On the other hand, there is such a thing as false modesty. Paul explicitly says, “Let the one who boasts, boast in the Lord” (2 Corinthians 10:17). The men whom God has called into the ministry should not be ashamed of the authority which comes from the Lord. To be ashamed of what God has sent you to proclaim is tantamount to being ashamed of God. It is boasting in the flesh that Paul condemns. As he says to the Galatians, “Far be it from me to boast except in the cross of our Lord Jesus Christ, by which the world has been crucified to me, and I to the world” (Galatians 6:14). Let the one who boasts boast in what the Lord has done, even to unprofitable servants like us.

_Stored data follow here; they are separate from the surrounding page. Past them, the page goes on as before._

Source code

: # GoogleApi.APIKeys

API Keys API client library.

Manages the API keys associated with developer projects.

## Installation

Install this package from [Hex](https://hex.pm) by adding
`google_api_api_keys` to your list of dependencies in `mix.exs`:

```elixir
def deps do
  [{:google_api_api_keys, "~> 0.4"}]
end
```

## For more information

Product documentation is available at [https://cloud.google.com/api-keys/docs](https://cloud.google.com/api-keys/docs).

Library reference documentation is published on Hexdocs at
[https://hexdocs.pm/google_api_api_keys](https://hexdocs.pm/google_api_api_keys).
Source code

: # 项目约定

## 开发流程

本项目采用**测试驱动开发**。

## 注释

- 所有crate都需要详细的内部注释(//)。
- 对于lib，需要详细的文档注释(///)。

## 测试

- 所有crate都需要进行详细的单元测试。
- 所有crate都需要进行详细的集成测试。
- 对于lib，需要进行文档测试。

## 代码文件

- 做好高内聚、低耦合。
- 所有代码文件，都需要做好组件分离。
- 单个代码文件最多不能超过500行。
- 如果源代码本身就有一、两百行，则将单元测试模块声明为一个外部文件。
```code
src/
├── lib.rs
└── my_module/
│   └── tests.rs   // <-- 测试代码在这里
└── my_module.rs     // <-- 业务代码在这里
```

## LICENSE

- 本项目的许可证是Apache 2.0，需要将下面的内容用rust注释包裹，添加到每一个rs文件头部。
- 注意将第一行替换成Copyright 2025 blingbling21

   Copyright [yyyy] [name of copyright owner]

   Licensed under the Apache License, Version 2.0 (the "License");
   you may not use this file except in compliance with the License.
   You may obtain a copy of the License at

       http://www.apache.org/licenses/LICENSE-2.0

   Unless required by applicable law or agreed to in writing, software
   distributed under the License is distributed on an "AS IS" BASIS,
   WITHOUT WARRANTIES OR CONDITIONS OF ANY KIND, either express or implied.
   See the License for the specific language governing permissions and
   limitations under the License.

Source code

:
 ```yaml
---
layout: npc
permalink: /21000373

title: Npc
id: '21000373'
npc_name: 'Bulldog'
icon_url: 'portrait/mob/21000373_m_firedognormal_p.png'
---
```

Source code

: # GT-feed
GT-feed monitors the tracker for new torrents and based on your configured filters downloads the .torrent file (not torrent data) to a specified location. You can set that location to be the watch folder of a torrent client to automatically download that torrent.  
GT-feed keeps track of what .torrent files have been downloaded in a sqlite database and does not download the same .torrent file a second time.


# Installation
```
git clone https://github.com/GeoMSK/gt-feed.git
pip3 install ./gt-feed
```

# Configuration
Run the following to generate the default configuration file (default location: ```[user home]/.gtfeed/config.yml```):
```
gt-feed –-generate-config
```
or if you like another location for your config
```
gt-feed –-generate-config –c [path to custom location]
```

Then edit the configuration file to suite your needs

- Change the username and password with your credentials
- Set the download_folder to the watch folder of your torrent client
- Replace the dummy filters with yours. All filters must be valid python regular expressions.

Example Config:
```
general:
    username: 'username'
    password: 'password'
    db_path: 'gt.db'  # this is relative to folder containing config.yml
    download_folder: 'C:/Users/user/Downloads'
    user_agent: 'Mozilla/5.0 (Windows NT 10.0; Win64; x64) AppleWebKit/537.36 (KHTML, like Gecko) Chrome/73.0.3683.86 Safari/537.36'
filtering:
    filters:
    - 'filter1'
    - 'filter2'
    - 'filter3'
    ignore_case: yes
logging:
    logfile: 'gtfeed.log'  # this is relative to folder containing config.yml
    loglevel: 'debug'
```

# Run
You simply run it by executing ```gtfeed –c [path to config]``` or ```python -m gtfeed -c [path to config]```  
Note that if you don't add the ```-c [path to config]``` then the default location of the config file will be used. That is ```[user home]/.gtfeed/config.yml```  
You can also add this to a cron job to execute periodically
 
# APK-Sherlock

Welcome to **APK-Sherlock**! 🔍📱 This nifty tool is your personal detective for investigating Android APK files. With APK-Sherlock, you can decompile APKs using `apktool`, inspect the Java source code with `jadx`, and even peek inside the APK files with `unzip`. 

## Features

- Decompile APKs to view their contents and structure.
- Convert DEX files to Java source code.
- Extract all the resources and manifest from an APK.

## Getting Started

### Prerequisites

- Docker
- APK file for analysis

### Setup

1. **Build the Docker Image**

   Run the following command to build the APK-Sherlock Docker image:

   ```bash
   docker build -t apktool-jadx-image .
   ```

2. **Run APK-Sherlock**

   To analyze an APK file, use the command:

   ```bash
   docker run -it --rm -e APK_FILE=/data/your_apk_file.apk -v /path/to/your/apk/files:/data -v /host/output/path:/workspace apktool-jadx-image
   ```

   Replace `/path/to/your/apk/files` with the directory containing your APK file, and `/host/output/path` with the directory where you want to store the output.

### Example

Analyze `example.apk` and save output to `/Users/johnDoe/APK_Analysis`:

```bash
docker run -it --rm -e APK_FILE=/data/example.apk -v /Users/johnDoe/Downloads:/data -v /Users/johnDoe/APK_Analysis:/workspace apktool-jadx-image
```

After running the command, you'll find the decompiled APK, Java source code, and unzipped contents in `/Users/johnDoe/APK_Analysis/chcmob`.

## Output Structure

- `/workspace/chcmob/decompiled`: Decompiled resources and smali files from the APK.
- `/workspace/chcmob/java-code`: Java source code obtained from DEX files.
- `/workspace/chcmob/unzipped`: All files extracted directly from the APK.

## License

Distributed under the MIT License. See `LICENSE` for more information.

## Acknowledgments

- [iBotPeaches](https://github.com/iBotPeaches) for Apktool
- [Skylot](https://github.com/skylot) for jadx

Paul, in a fit of what he calls madness, proves his point yet further. It is foolishness, because Paul speaks like a madman in answering the fools according to their folly (Proverbs 26:5). If they have any ground for boasting in the flesh, Paul has more. These false apostles love the position of high honor, but do not suffer for it. They seek the rewards of speaking on behalf of God without recognizing the cross that must go with it (Matthew 23:1-12). Paul suffered much for the sake of the Gospel, a cross laid upon him by the Lord (Acts 9:16). These are not generic trials, as if one could apply them to any situation. Many of those who preach the Word have not suffered as Paul suffered for the Gospel. The crosses that the Lord sends to discipline his people are not the same, nor should we magnify them into meaninglessness.

However, the ultimate point that Paul makes is one that applies across the board. Whatever the cross may be, if we boast, let us boast of our weakness, for the Lord declares that “My grace is sufficient for you, for my power is made perfect in weakness” (2 Corinthians 12:9). Our actual weaknesses, not our imagined ones or our sins, testify to the mercy and the grace of the Lord. We are “jars of clay” bearing the treasure of the Word (2 Corinthians 4:7). Those who bear this office “have this ministry by the mercy of God” (2 Corinthians 4:1). “Not to us, O Lord, not to us, but to Your name give glory, for the sake of Your steadfast love and Your faithfulness!” (Psalm 115:1).

As a final note, Paul’s motivation for such foolish boasting to show his own weakness stems from a “divine jealousy” for the Corinthians (2 Corinthians 11:2). From fear that they were being led astray like Eve was deceived by the serpent, Paul speaks against those who were leading them away from their first love. “As the truth of Christ is in me, this boasting of mine will not be silenced in the regions of Achaia. And why? Because I do not love you? God knows I do!” (2 Corinthians 11:10-11). The false teacher does not seek to build up the flock, but rather to exploit it. “For such persons do not serve our Lord Christ, but their own appetites, and by smooth talk and flattery they deceive the hearts of the naive” (Romans 16:18). Do we as pastors seek to instruct those entrusted to us as a father with his children, or out of a desire to appear orthodox? Is our jealousy divine or fleshly? Let us not compromise the Gospel out of a desire to seem fatherly, to be sure, but let us remember that we are called to be spiritual fathers. Those commended to our care for a time are not our enemies, but sinners for whom Christ died.